THE DATA:

----

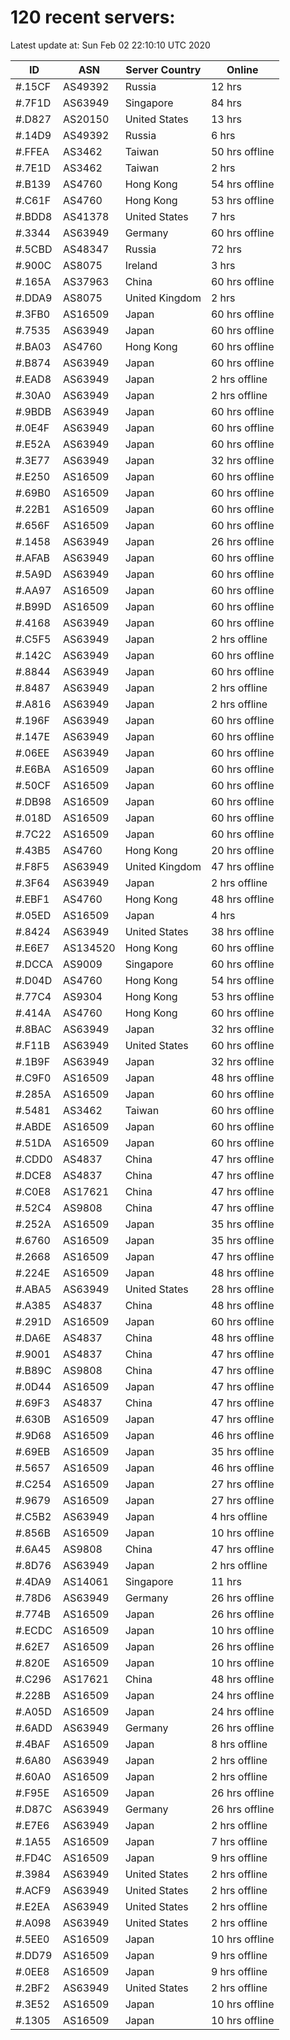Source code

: # 120 recent servers:

Latest update at: Sun Feb 02 22:10:10 UTC 2020

| ID | ASN | Server Country | Online |
| -- | --- | -------------- | ------ |
| #.15CF | AS49392 | Russia | 12 hrs |
| #.7F1D | AS63949 | Singapore | 84 hrs |
| #.D827 | AS20150 | United States | 13 hrs |
| #.14D9 | AS49392 | Russia | 6 hrs |
| #.FFEA | AS3462 | Taiwan | 50 hrs offline |
| #.7E1D | AS3462 | Taiwan | 2 hrs |
| #.B139 | AS4760 | Hong Kong | 54 hrs offline |
| #.C61F | AS4760 | Hong Kong | 53 hrs offline |
| #.BDD8 | AS41378 | United States | 7 hrs |
| #.3344 | AS63949 | Germany | 60 hrs offline |
| #.5CBD | AS48347 | Russia | 72 hrs |
| #.900C | AS8075 | Ireland | 3 hrs |
| #.165A | AS37963 | China | 60 hrs offline |
| #.DDA9 | AS8075 | United Kingdom | 2 hrs |
| #.3FB0 | AS16509 | Japan | 60 hrs offline |
| #.7535 | AS63949 | Japan | 60 hrs offline |
| #.BA03 | AS4760 | Hong Kong | 60 hrs offline |
| #.B874 | AS63949 | Japan | 60 hrs offline |
| #.EAD8 | AS63949 | Japan | 2 hrs offline |
| #.30A0 | AS63949 | Japan | 2 hrs offline |
| #.9BDB | AS63949 | Japan | 60 hrs offline |
| #.0E4F | AS63949 | Japan | 60 hrs offline |
| #.E52A | AS63949 | Japan | 60 hrs offline |
| #.3E77 | AS63949 | Japan | 32 hrs offline |
| #.E250 | AS16509 | Japan | 60 hrs offline |
| #.69B0 | AS16509 | Japan | 60 hrs offline |
| #.22B1 | AS16509 | Japan | 60 hrs offline |
| #.656F | AS16509 | Japan | 60 hrs offline |
| #.1458 | AS63949 | Japan | 26 hrs offline |
| #.AFAB | AS63949 | Japan | 60 hrs offline |
| #.5A9D | AS63949 | Japan | 60 hrs offline |
| #.AA97 | AS16509 | Japan | 60 hrs offline |
| #.B99D | AS16509 | Japan | 60 hrs offline |
| #.4168 | AS63949 | Japan | 60 hrs offline |
| #.C5F5 | AS63949 | Japan | 2 hrs offline |
| #.142C | AS63949 | Japan | 60 hrs offline |
| #.8844 | AS63949 | Japan | 60 hrs offline |
| #.8487 | AS63949 | Japan | 2 hrs offline |
| #.A816 | AS63949 | Japan | 2 hrs offline |
| #.196F | AS63949 | Japan | 60 hrs offline |
| #.147E | AS63949 | Japan | 60 hrs offline |
| #.06EE | AS63949 | Japan | 60 hrs offline |
| #.E6BA | AS16509 | Japan | 60 hrs offline |
| #.50CF | AS16509 | Japan | 60 hrs offline |
| #.DB98 | AS16509 | Japan | 60 hrs offline |
| #.018D | AS16509 | Japan | 60 hrs offline |
| #.7C22 | AS16509 | Japan | 60 hrs offline |
| #.43B5 | AS4760 | Hong Kong | 20 hrs offline |
| #.F8F5 | AS63949 | United Kingdom | 47 hrs offline |
| #.3F64 | AS63949 | Japan | 2 hrs offline |
| #.EBF1 | AS4760 | Hong Kong | 48 hrs offline |
| #.05ED | AS16509 | Japan | 4 hrs |
| #.8424 | AS63949 | United States | 38 hrs offline |
| #.E6E7 | AS134520 | Hong Kong | 60 hrs offline |
| #.DCCA | AS9009 | Singapore | 60 hrs offline |
| #.D04D | AS4760 | Hong Kong | 54 hrs offline |
| #.77C4 | AS9304 | Hong Kong | 53 hrs offline |
| #.414A | AS4760 | Hong Kong | 60 hrs offline |
| #.8BAC | AS63949 | Japan | 32 hrs offline |
| #.F11B | AS63949 | United States | 60 hrs offline |
| #.1B9F | AS63949 | Japan | 32 hrs offline |
| #.C9F0 | AS16509 | Japan | 48 hrs offline |
| #.285A | AS16509 | Japan | 60 hrs offline |
| #.5481 | AS3462 | Taiwan | 60 hrs offline |
| #.ABDE | AS16509 | Japan | 60 hrs offline |
| #.51DA | AS16509 | Japan | 60 hrs offline |
| #.CDD0 | AS4837 | China | 47 hrs offline |
| #.DCE8 | AS4837 | China | 47 hrs offline |
| #.C0E8 | AS17621 | China | 47 hrs offline |
| #.52C4 | AS9808 | China | 47 hrs offline |
| #.252A | AS16509 | Japan | 35 hrs offline |
| #.6760 | AS16509 | Japan | 35 hrs offline |
| #.2668 | AS16509 | Japan | 47 hrs offline |
| #.224E | AS16509 | Japan | 48 hrs offline |
| #.ABA5 | AS63949 | United States | 28 hrs offline |
| #.A385 | AS4837 | China | 48 hrs offline |
| #.291D | AS16509 | Japan | 60 hrs offline |
| #.DA6E | AS4837 | China | 48 hrs offline |
| #.9001 | AS4837 | China | 47 hrs offline |
| #.B89C | AS9808 | China | 47 hrs offline |
| #.0D44 | AS16509 | Japan | 47 hrs offline |
| #.69F3 | AS4837 | China | 47 hrs offline |
| #.630B | AS16509 | Japan | 47 hrs offline |
| #.9D68 | AS16509 | Japan | 46 hrs offline |
| #.69EB | AS16509 | Japan | 35 hrs offline |
| #.5657 | AS16509 | Japan | 46 hrs offline |
| #.C254 | AS16509 | Japan | 27 hrs offline |
| #.9679 | AS16509 | Japan | 27 hrs offline |
| #.C5B2 | AS63949 | Japan | 4 hrs offline |
| #.856B | AS16509 | Japan | 10 hrs offline |
| #.6A45 | AS9808 | China | 47 hrs offline |
| #.8D76 | AS63949 | Japan | 2 hrs offline |
| #.4DA9 | AS14061 | Singapore | 11 hrs |
| #.78D6 | AS63949 | Germany | 26 hrs offline |
| #.774B | AS16509 | Japan | 26 hrs offline |
| #.ECDC | AS16509 | Japan | 10 hrs offline |
| #.62E7 | AS16509 | Japan | 26 hrs offline |
| #.820E | AS16509 | Japan | 10 hrs offline |
| #.C296 | AS17621 | China | 48 hrs offline |
| #.228B | AS16509 | Japan | 24 hrs offline |
| #.A05D | AS16509 | Japan | 24 hrs offline |
| #.6ADD | AS63949 | Germany | 26 hrs offline |
| #.4BAF | AS16509 | Japan | 8 hrs offline |
| #.6A80 | AS63949 | Japan | 2 hrs offline |
| #.60A0 | AS16509 | Japan | 2 hrs offline |
| #.F95E | AS16509 | Japan | 26 hrs offline |
| #.D87C | AS63949 | Germany | 26 hrs offline |
| #.E7E6 | AS63949 | Japan | 2 hrs offline |
| #.1A55 | AS16509 | Japan | 7 hrs offline |
| #.FD4C | AS16509 | Japan | 9 hrs offline |
| #.3984 | AS63949 | United States | 2 hrs offline |
| #.ACF9 | AS63949 | United States | 2 hrs offline |
| #.E2EA | AS63949 | United States | 2 hrs offline |
| #.A098 | AS63949 | United States | 2 hrs offline |
| #.5EE0 | AS16509 | Japan | 10 hrs offline |
| #.DD79 | AS16509 | Japan | 9 hrs offline |
| #.0EE8 | AS16509 | Japan | 9 hrs offline |
| #.2BF2 | AS63949 | United States | 2 hrs offline |
| #.3E52 | AS16509 | Japan | 10 hrs offline |
| #.1305 | AS16509 | Japan | 10 hrs offline |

----

PROBLEM REQUIREMENTS:
The response should hold exactly the lines starting at the line with "#.69EB | AS16509" and ending at the line with "Singapore | 11 hrs |", and no other line of the material above.

EXERCISE SOLUTION:
| #.69EB | AS16509 | Japan | 35 hrs offline |
| #.5657 | AS16509 | Japan | 46 hrs offline |
| #.C254 | AS16509 | Japan | 27 hrs offline |
| #.9679 | AS16509 | Japan | 27 hrs offline |
| #.C5B2 | AS63949 | Japan | 4 hrs offline |
| #.856B | AS16509 | Japan | 10 hrs offline |
| #.6A45 | AS9808 | China | 47 hrs offline |
| #.8D76 | AS63949 | Japan | 2 hrs offline |
| #.4DA9 | AS14061 | Singapore | 11 hrs |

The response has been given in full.